安德魯·卡耐基(Andrew Carnegie)曾經說過:「我希望我的墓誌銘是『這裡長眠的人能把比他更優秀的人才招至麾下』。」

好吧,讓我們打開窗戶透透氣。固定型思維模式讓人感到喘不過氣來。即使這些固定型思維模式的領導者周遊世界,與各國名流觥籌交錯,他們的世界看上去仍然狹小且有局限性——因為他們的思維就圍繞著一件事:驗證自我價值!

當你進入成長型思維模式領導者的世界時,所有的事都不一樣了。一切都是那麼明亮、寬闊,這個世界充滿了能量,充滿了可能性。你會覺得:「天,這看上去真有趣!」我從來沒有想過去領導一家公司,但是當我瞭解到這些領導者是如何經營一家公司的時候,我感覺這是世界上最令人興奮的事。

我選擇了三名具有成長型思維模式的領導者,作為固定型思維模式領導者的對照。我選擇了通用電氣公司的傑克·韋爾奇(Jack Welch),因為他是一個擁有自我意識,但是懂得如何掌控這種自我意識的傳奇人物——他不是你認為的那種講求自然發展的、謙虛的、成長型思維模式的領導者。我還選擇了路易斯·郭士納(他接手並拯救了 IBM)和安妮·穆爾卡希(Anne Mulcahy,她讓老牌複印機生產商施樂公司起死回生),作為另一個曾讓公司起死回生的固定型思維模式領導者阿爾伯特·鄧拉普的反例。

傑克·韋爾奇、路易斯·郭士納和安妮·穆爾卡希還有一個讓人感到了不起的共同點:他們都給公司帶去了巨大的變化。他們摒棄固定型思維模式,培養了一種注重成長和團隊協作的企業文化。看到郭士納在 IBM 的所作所為,就如同看到安然公司經歷了一場成長型思維模式的洗禮一樣。

作為成長型思維模式的領導者,他們相信人的潛能和發展潛力——無論是看待自己還是他人。在他們眼裡,公司不是突出自己優越性的工具,而是可以促進成長的發動機——可以促進他們自己、員工以及整個公司的成長。

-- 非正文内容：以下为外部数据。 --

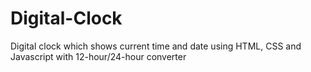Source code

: # Digital-Clock
Digital clock which shows current time and date using HTML, CSS and Javascript with 12-hour/24-hour converter
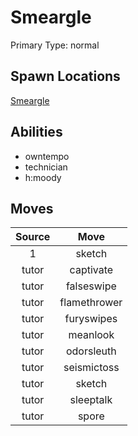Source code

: # Smeargle  
Primary Type: normal  
  
## Spawn Locations  
[Smeargle](/data/spawn_presets/smeargle.md)  
  
## Abilities  
  * owntempo
  * technician
  * h:moody
  
  
## Moves  
  
| Source | Move |  
|:---:|:---:|  
| 1 | sketch |  
| tutor | captivate |  
| tutor | falseswipe |  
| tutor | flamethrower |  
| tutor | furyswipes |  
| tutor | meanlook |  
| tutor | odorsleuth |  
| tutor | seismictoss |  
| tutor | sketch |  
| tutor | sleeptalk |  
| tutor | spore |  
  
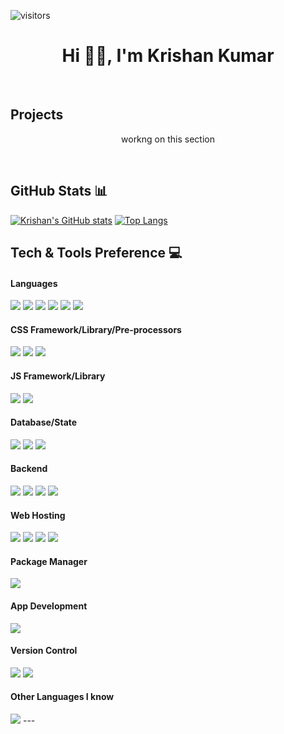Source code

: ![visitors](https://visitor-badge.glitch.me/badge?page_id=${kkumar-gcc}.${your.repo.id})
</br>


<h1 align="center"> Hi 👋🏻, I'm Krishan Kumar </br> 
</h1>

<br />

## Projects
<p align="center"> workng on this section </p>
<br />

## GitHub Stats 📊
[![Krishan's GitHub stats](https://github-readme-stats.vercel.app/api?username=kkumar-gcc&show_icons=true&hide_border=true&theme=gruvbox&count_private=true&include_all_commits=true)](https://github.com/kkumar-gcc) [![Top Langs](https://github-readme-stats.vercel.app/api/top-langs/?username=kkumar-gcc&layout=compact&hide_border=true&theme=gruvbox)](https://github.com/kkumar-gcc)
<br>

## Tech & Tools Preference 💻
#### Languages
<img src = "https://img.shields.io/badge/-HTML5-E34F26?style=flat&logo=html5&logoColor=white"> <img src = "https://img.shields.io/badge/-CSS3-1572B6?style=flat&logo=css3&logoColor=white">
<img src="https://img.shields.io/badge/-JavaScript-eed718?style=flat&logo=javascript&logoColor=ffffff">
<img src="http://img.shields.io/badge/-Php-F89820?style=flat&logo=php&logoColor=white"> <img src="https://img.shields.io/badge/-C%20&%20C++-659ad2?style=flat&logo=c%2B%2B&logoColor=ffffff">
<img src="https://img.shields.io/badge/Markdown-000000?style=flat&logo=markdown&logoColor=white">
<br>
#### CSS Framework/Library/Pre-processors
<img src="https://img.shields.io/badge/-Tailwind_CSS-38B2AC?style=flat&logo=tailwind-css&logoColor=white"> <img src="https://img.shields.io/badge/-Bootstrap-563D7C?style=flat&logo=bootstrap&logoColor=white">
<img src="https://img.shields.io/badge/-Sass-CC6699?style=flat&logo=sass&logoColor=white">
<br>
#### JS Framework/Library
<img src="https://img.shields.io/badge/jQuery-0769AD?style=flat&logo=jquery&logoColor=white"> <img src="https://img.shields.io/badge/React-20232A?style=flat&logo=react&logoColor=61DAFB">
<br>
#### Database/State
<img src="https://img.shields.io/badge/-Firebase-000?style=flat&logo=firebase"> <img src="https://img.shields.io/badge/-MongoDB-4DB33D?style=flat&logo=mongodb&logoColor=FFFFFF">
<img src="https://img.shields.io/badge/-MySQL-F29111?style=flat&logo=mysql&logoColor=FFFFFF">
<br>
#### Backend
<img src="https://img.shields.io/badge/-NodeJs-3C873A?style=flat&logo=Node.js&logoColor=white"> <img src="https://img.shields.io/badge/Express.js-404D59?style=flat&logo=express.js&logoColor=FFFFFF"> <img src="http://img.shields.io/badge/-Php-F89820?style=flat&logo=php&logoColor=white"> 
<img src="https://img.shields.io/badge/Laravel-FF2D20?style=flat&logo=laravel&logoColor=white">
<br>
#### Web Hosting
<img src="https://img.shields.io/badge/Heroku-430098?style=flat&logo=heroku&logoColor=white"> <img src="https://img.shields.io/badge/Vercel-000000?style=flat&logo=vercel&logoColor=white">
<img src="https://img.shields.io/badge/-Firebase-000?style=flat&logo=firebase">
<img src="https://img.shields.io/badge/Netlify-00C7B7?style=flat&logo=netlify&logoColor=white">
<br>
#### Package Manager
<img src="https://img.shields.io/badge/Npm-CC3534?style=flat&logo=npm&logoColor=FFFFFF">

#### App Development
<img src="https://img.shields.io/badge/Flutter-02569B?style=flat&logo=flutter&logoColor=white">

#### Version Control 
<img src="https://img.shields.io/badge/Git-F1502F?style=flat&logo=git&logoColor=FFFFFF"> <img src="https://img.shields.io/badge/Github-000000?style=flat&logo=github&logoColor=FFFFFF">
<br>
#### Other Languages I know
 <img src="https://img.shields.io/badge/-Python-black?style=flat&logo=python&logoColor=white">
---


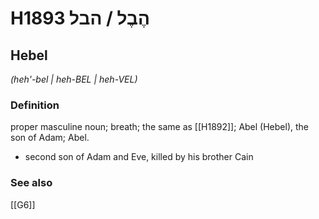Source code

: # H1893 הֶבֶל / הבל

## Hebel

_(heh'-bel | heh-BEL | heh-VEL)_

### Definition

proper masculine noun; breath; the same as [[H1892]]; Abel (Hebel), the son of Adam; Abel.

- second son of Adam and Eve, killed by his brother Cain
### See also

[[G6]]

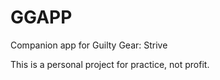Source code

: # GGAPP
Companion app for Guilty Gear: Strive

This is a personal project for practice, not profit.
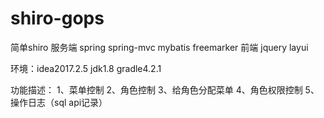 # shiro-gops
简单shiro
服务端 spring spring-mvc mybatis freemarker
前端 jquery layui

环境：idea2017.2.5 jdk1.8 gradle4.2.1

功能描述：
1、菜单控制
2、角色控制
3、给角色分配菜单
4、角色权限控制
5、操作日志（sql api记录）

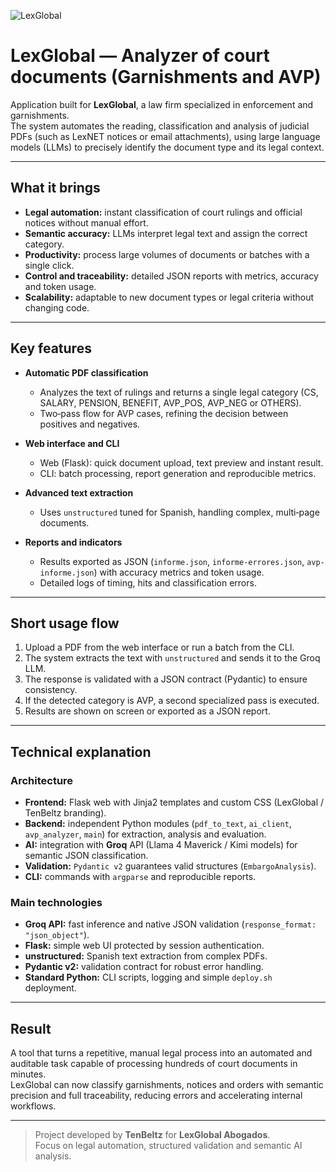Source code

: ![LexGlobal](/projects/lexglobal.png)
# LexGlobal — Analyzer of court documents (Garnishments and AVP)

Application built for **LexGlobal**, a law firm specialized in enforcement and garnishments.  
The system automates the reading, classification and analysis of judicial PDFs (such as LexNET notices or email attachments), using large language models (LLMs) to precisely identify the document type and its legal context.

---

## What it brings
- **Legal automation:** instant classification of court rulings and official notices without manual effort.  
- **Semantic accuracy:** LLMs interpret legal text and assign the correct category.  
- **Productivity:** process large volumes of documents or batches with a single click.  
- **Control and traceability:** detailed JSON reports with metrics, accuracy and token usage.  
- **Scalability:** adaptable to new document types or legal criteria without changing code.

---

## Key features
- **Automatic PDF classification**
  - Analyzes the text of rulings and returns a single legal category (CS, SALARY, PENSION, BENEFIT, AVP_POS, AVP_NEG or OTHERS).  
  - Two‑pass flow for AVP cases, refining the decision between positives and negatives.  

- **Web interface and CLI**
  - Web (Flask): quick document upload, text preview and instant result.  
  - CLI: batch processing, report generation and reproducible metrics.

- **Advanced text extraction**
  - Uses `unstructured` tuned for Spanish, handling complex, multi‑page documents.

- **Reports and indicators**
  - Results exported as JSON (`informe.json`, `informe-errores.json`, `avp-informe.json`) with accuracy metrics and token usage.  
  - Detailed logs of timing, hits and classification errors.

---

## Short usage flow
1. Upload a PDF from the web interface or run a batch from the CLI.  
2. The system extracts the text with `unstructured` and sends it to the Groq LLM.  
3. The response is validated with a JSON contract (Pydantic) to ensure consistency.  
4. If the detected category is AVP, a second specialized pass is executed.  
5. Results are shown on screen or exported as a JSON report.

---

## Technical explanation

### Architecture
- **Frontend:** Flask web with Jinja2 templates and custom CSS (LexGlobal / TenBeltz branding).  
- **Backend:** independent Python modules (`pdf_to_text`, `ai_client`, `avp_analyzer`, `main`) for extraction, analysis and evaluation.  
- **AI:** integration with **Groq** API (Llama 4 Maverick / Kimi models) for semantic JSON classification.  
- **Validation:** `Pydantic v2` guarantees valid structures (`EmbargoAnalysis`).  
- **CLI:** commands with `argparse` and reproducible reports.  

### Main technologies
- **Groq API:** fast inference and native JSON validation (`response_format: "json_object"`).  
- **Flask:** simple web UI protected by session authentication.  
- **unstructured:** Spanish text extraction from complex PDFs.  
- **Pydantic v2:** validation contract for robust error handling.  
- **Standard Python:** CLI scripts, logging and simple `deploy.sh` deployment.

---

## Result
A tool that turns a repetitive, manual legal process into an automated and auditable task capable of processing hundreds of court documents in minutes.  
LexGlobal can now classify garnishments, notices and orders with semantic precision and full traceability, reducing errors and accelerating internal workflows.

---

> Project developed by **TenBeltz** for **LexGlobal Abogados**.  
> Focus on legal automation, structured validation and semantic AI analysis.

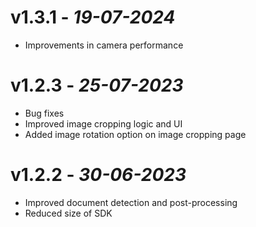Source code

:# **v1.3.1** - *19-07-2024*
- Improvements in camera performance

# **v1.2.3** - *25-07-2023*
- Bug fixes
- Improved image cropping logic and UI
- Added image rotation option on image cropping page

# **v1.2.2** - *30-06-2023*
- Improved document detection and post-processing
- Reduced size of SDK
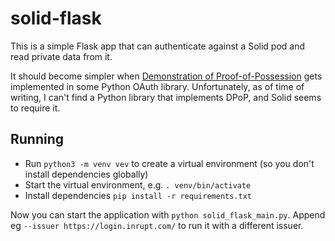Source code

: # solid-flask

This is a simple Flask app that can authenticate against a Solid pod and read
private data from it.

It should become simpler when [Demonstration of
Proof-of-Possession](https://tools.ietf.org/html/draft-fett-oauth-dpop-04) gets
implemented in some Python OAuth library. Unfortunately, as of time of writing,
I can't find a Python library that implements DPoP, and Solid seems to require
it.

## Running

- Run `python3 -m venv vev` to create a virtual environment (so you don't install dependencies globally)
- Start the virtual environment, e.g. `. venv/bin/activate`
- Install dependencies `pip install -r requirements.txt`


Now you can start the application with `python solid_flask_main.py`. Append eg `--issuer https://login.inrupt.com/` to run it with a different issuer.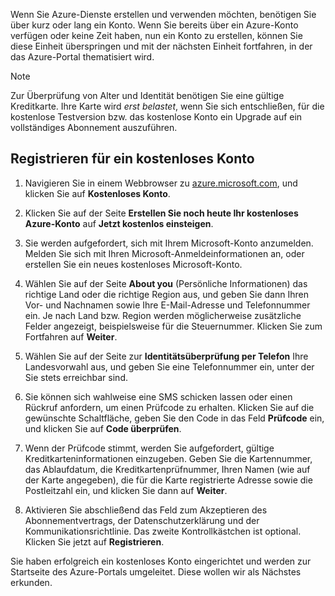 Wenn Sie Azure-Dienste erstellen und verwenden möchten, benötigen Sie über kurz oder lang ein Konto. Wenn Sie bereits über ein Azure-Konto verfügen oder keine Zeit haben, nun ein Konto zu erstellen, können Sie diese Einheit überspringen und mit der nächsten Einheit fortfahren, in der das Azure-Portal thematisiert wird.

> [!NOTE]
> Zur Überprüfung von Alter und Identität benötigen Sie eine gültige Kreditkarte. Ihre Karte wird _erst belastet_, wenn Sie sich entschließen, für die kostenlose Testversion bzw. das kostenlose Konto ein Upgrade auf ein vollständiges Abonnement auszuführen.

## <a name="sign-up-for-a-free-account"></a>Registrieren für ein kostenloses Konto

1. Navigieren Sie in einem Webbrowser zu [azure.microsoft.com](https://azure.microsoft.com?azure-portal=true), und klicken Sie auf **Kostenloses Konto**.

1. Klicken Sie auf der Seite **Erstellen Sie noch heute Ihr kostenloses Azure-Konto** auf **Jetzt kostenlos einsteigen**. 

1. Sie werden aufgefordert, sich mit Ihrem Microsoft-Konto anzumelden. Melden Sie sich mit Ihren Microsoft-Anmeldeinformationen an, oder erstellen Sie ein neues kostenloses Microsoft-Konto.

1. Wählen Sie auf der Seite **About you** (Persönliche Informationen) das richtige Land oder die richtige Region aus, und geben Sie dann Ihren Vor- und Nachnamen sowie Ihre E-Mail-Adresse und Telefonnummer ein. Je nach Land bzw. Region werden möglicherweise zusätzliche Felder angezeigt, beispielsweise für die Steuernummer. Klicken Sie zum Fortfahren auf **Weiter**.

1. Wählen Sie auf der Seite zur **Identitätsüberprüfung per Telefon** Ihre Landesvorwahl aus, und geben Sie eine Telefonnummer ein, unter der Sie stets erreichbar sind.

1. Sie können sich wahlweise eine SMS schicken lassen oder einen Rückruf anfordern, um einen Prüfcode zu erhalten. Klicken Sie auf die gewünschte Schaltfläche, geben Sie den Code in das Feld **Prüfcode** ein, und klicken Sie auf **Code überprüfen**.

1. Wenn der Prüfcode stimmt, werden Sie aufgefordert, gültige Kreditkarteninformationen einzugeben. Geben Sie die Kartennummer, das Ablaufdatum, die Kreditkartenprüfnummer, Ihren Namen (wie auf der Karte angegeben), die für die Karte registrierte Adresse sowie die Postleitzahl ein, und klicken Sie dann auf **Weiter**.

1. Aktivieren Sie abschließend das Feld zum Akzeptieren des Abonnementvertrags, der Datenschutzerklärung und der Kommunikationsrichtlinie. Das zweite Kontrollkästchen ist optional. Klicken Sie jetzt auf **Registrieren**.

Sie haben erfolgreich ein kostenloses Konto eingerichtet und werden zur Startseite des Azure-Portals umgeleitet. Diese wollen wir als Nächstes erkunden.
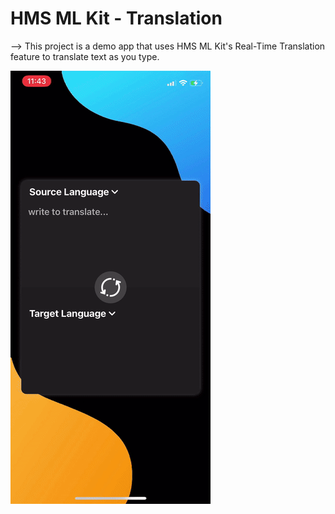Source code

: 
**<h1>HMS ML Kit - Translation</h1>**

 --> This project is a demo app that uses HMS ML Kit's Real-Time Translation feature to translate text as you type.

 ![Alt Text](screenshots/demo.gif) 
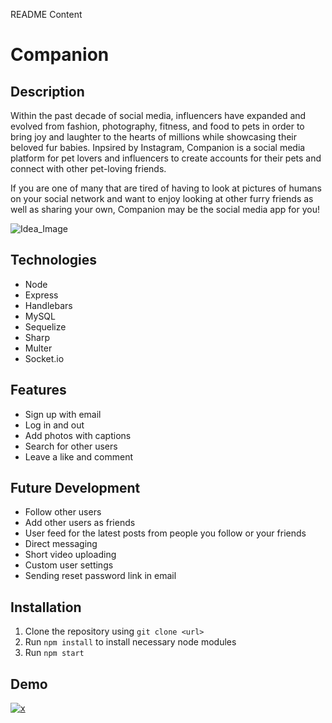 README Content

# Companion

## Description
Within the past decade of social media, influencers have expanded and evolved from fashion, photography, fitness, and food to pets in order to bring joy and laughter to the hearts of millions while showcasing their beloved fur babies. Inpsired by Instagram, Companion is a social media platform for pet lovers and influencers to create accounts for their pets and connect with other pet-loving friends.

If you are one of many that are tired of having to look at pictures of humans on your social network and want to enjoy looking at other furry friends as well as sharing your own, Companion may be the social media app for you!

![Idea_Image](./assets/p2layoutidea.png)

## Technologies
- Node
- Express
- Handlebars
- MySQL
- Sequelize
- Sharp
- Multer
- Socket.io

## Features
- Sign up with email
- Log in and out
- Add photos with captions
- Search for other users
- Leave a like and comment

## Future Development
- Follow other users
- Add other users as friends
- User feed for the latest posts from people you follow or your friends
- Direct messaging
- Short video uploading
- Custom user settings
- Sending reset password link in email

## Installation
1. Clone the repository using `git clone <url>`
2. Run `npm install` to install necessary node modules
3. Run `npm start`

## Demo

[![x](https://img.youtube.com/vi/NmrVBgletuc/0.jpg)](https://www.youtube.com/watch?v=NmrVBgletuc)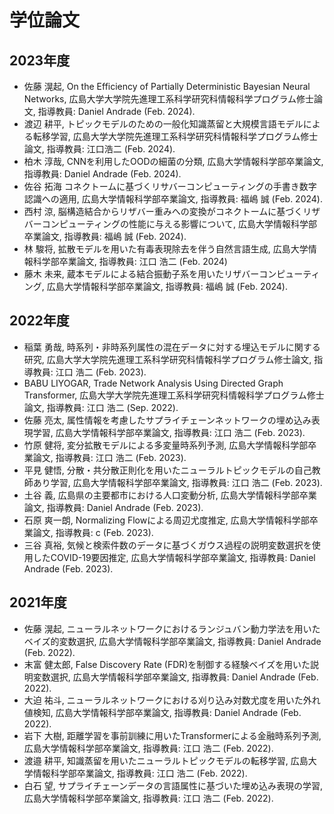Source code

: # 学位論文

## 2023年度
- 佐藤 滉起, On the Efficiency of Partially Deterministic Bayesian Neural Networks, 広島大学大学院先進理工系科学研究科情報科学プログラム修士論文, 指導教員: Daniel Andrade (Feb. 2024).
- 渡辺 耕平, トピックモデルのための一般化知識蒸留と大規模言語モデルによる転移学習, 広島大学大学院先進理工系科学研究科情報科学プログラム修士論文, 指導教員: 江口浩二 (Feb. 2024).
- 柏木 淳哉, CNNを利用したOODの細菌の分類, 広島大学情報科学部卒業論文, 指導教員: Daniel Andrade (Feb. 2024).
- 佐谷 拓海 コネクトームに基づくリサバーコンピューティングの手書き数字認識への適用, 広島大学情報科学部卒業論文, 指導教員: 福嶋 誠 (Feb. 2024).
- 西村 涼, 脳構造結合からリザバー重みへの変換がコネクトームに基づくリザバーコンピューティングの性能に与える影響について, 広島大学情報科学部卒業論文, 指導教員: 福嶋 誠 (Feb. 2024).
- 林 駿将, 拡散モデルを用いた有毒表現除去を伴う自然言語生成, 広島大学情報科学部卒業論文, 指導教員: 江口 浩二 (Feb. 2024)
- 藤木 未来, 蔵本モデルによる結合振動子系を用いたリザバーコンピューティング, 広島大学情報科学部卒業論文, 指導教員: 福嶋 誠 (Feb. 2024).
 
## 2022年度
- 稲葉 勇哉, 時系列・非時系列属性の混在データに対する埋込モデルに関する研究, 広島大学大学院先進理工系科学研究科情報科学プログラム修士論文, 指導教員: 江口 浩二 (Feb. 2023).
- BABU LIYOGAR, Trade Network Analysis Using Directed Graph Transformer, 広島大学大学院先進理工系科学研究科情報科学プログラム修士論文, 指導教員: 江口 浩二 (Sep. 2022).
- 佐藤 亮太, 属性情報を考慮したサプライチェーンネットワークの埋め込み表現学習, 広島大学情報科学部卒業論文, 指導教員: 江口 浩二 (Feb. 2023).
- 竹原 健将, 変分拡散モデルによる多変量時系列予測, 広島大学情報科学部卒業論文, 指導教員: 江口 浩二 (Feb. 2023).
- 平見 健悟, 分散・共分散正則化を用いたニューラルトピックモデルの自己教師あり学習, 広島大学情報科学部卒業論文, 指導教員: 江口 浩二 (Feb. 2023).
- 土谷 義, 広島県の主要都市における人口変動分析, 広島大学情報科学部卒業論文, 指導教員: Daniel Andrade (Feb. 2023).
- 石原 爽一朗, Normalizing Flowによる周辺尤度推定, 広島大学情報科学部卒業論文, 指導教員: c (Feb. 2023).
- 三谷 真裕, 気候と検索件数のデータに基づくガウス過程の説明変数選択を使用したCOVID-19要因推定, 広島大学情報科学部卒業論文, 指導教員: Daniel Andrade (Feb. 2023).

## 2021年度
- 佐藤 滉起, ニューラルネットワークにおけるランジュバン動力学法を用いたベイズ的変数選択, 広島大学情報科学部卒業論文, 指導教員: Daniel Andrade (Feb. 2022).
- 末富 健太郎, False Discovery Rate (FDR)を制御する経験ベイズを用いた説明変数選択, 広島大学情報科学部卒業論文, 指導教員: Daniel Andrade (Feb. 2022).
- 大迫 祐斗, ニューラルネットワークにおける刈り込み対数尤度を用いた外れ値検知, 広島大学情報科学部卒業論文, 指導教員: Daniel Andrade (Feb. 2022).
- 岩下 大樹, 距離学習を事前訓練に用いたTransformerによる金融時系列予測, 広島大学情報科学部卒業論文, 指導教員: 江口 浩二 (Feb. 2022).
- 渡邉 耕平, 知識蒸留を用いたニューラルトピックモデルの転移学習, 広島大学情報科学部卒業論文, 指導教員: 江口 浩二 (Feb. 2022).
- 白石 望, サプライチェーンデータの言語属性に基づいた埋め込み表現の学習, 広島大学情報科学部卒業論文, 指導教員: 江口 浩二 (Feb. 2022).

沃倫·本尼斯(Warren Bennis)說過,有太多領導者帶著公司做這做那,最終卻走進了死胡同,但這些成長型思維模式的領導者不是這樣的。他們不談特權,而專注於帶領公司奮鬥的歷程。這是一場包羅萬象、充滿歡樂的學習歷程。

韋爾奇:傾聽、信任、培養

傑克·韋爾奇 1980 年接管通用電氣的時候,這家公司價值 140 億美元,20 年後,華爾街估計通用電氣價值 4900 億,它成了世界上最有價值的公司。《財富》(Fortune)雜誌這樣評價韋爾奇:「在他那個時代,他是最受人敬佩、最常被學習和效仿的 CEO……他帶給美國經濟的影響力無法估量,但可以肯定的是,比他在通用電氣創下的驚人業績要多很多倍。」

但我印象最深的是財捷集團(Intuit)的 CEO 史蒂夫·本尼特(Steve Bennett)在《紐約時報》上發表的一篇專欄報道。「我在通用電氣的時候,從傑克·韋爾奇身上學到了如何去培養員工……他會直接去和在一線工作的員工接觸,瞭解公司的狀況。在 20 世紀 90 年代初,我有時會在路易斯維爾的冰箱製造廠裡看到他……他會去流水線上聽取工人們的意見。我現在作為 CEO 經常會和一線員工探討問題。這就是我從傑克那裡學到的東西。」

這篇文章給了我們很多啟示。傑克明顯是一個忙人、一個重要人物,但他並沒有像艾柯卡那樣運營公司——坐在奢華的公司總部,打交道最頻繁的是戴著白手套的侍者。韋爾奇一直保持著去工廠聽取工人意見的習慣。這些工人是傑克尊重和學習的對象,相應地,也是他培養的人。

這篇文章還告訴我們,韋爾奇重視團隊協作,而不是強調皇帝般的自我。你可以立刻從韋爾奇自傳的獻詞和作者注中感受到不同。他沒有像艾柯卡那樣寫道「我是一個英雄」,也沒有像鄧拉普那樣寫「我是一個超級巨星」,儘管他完全可以這樣描述自己。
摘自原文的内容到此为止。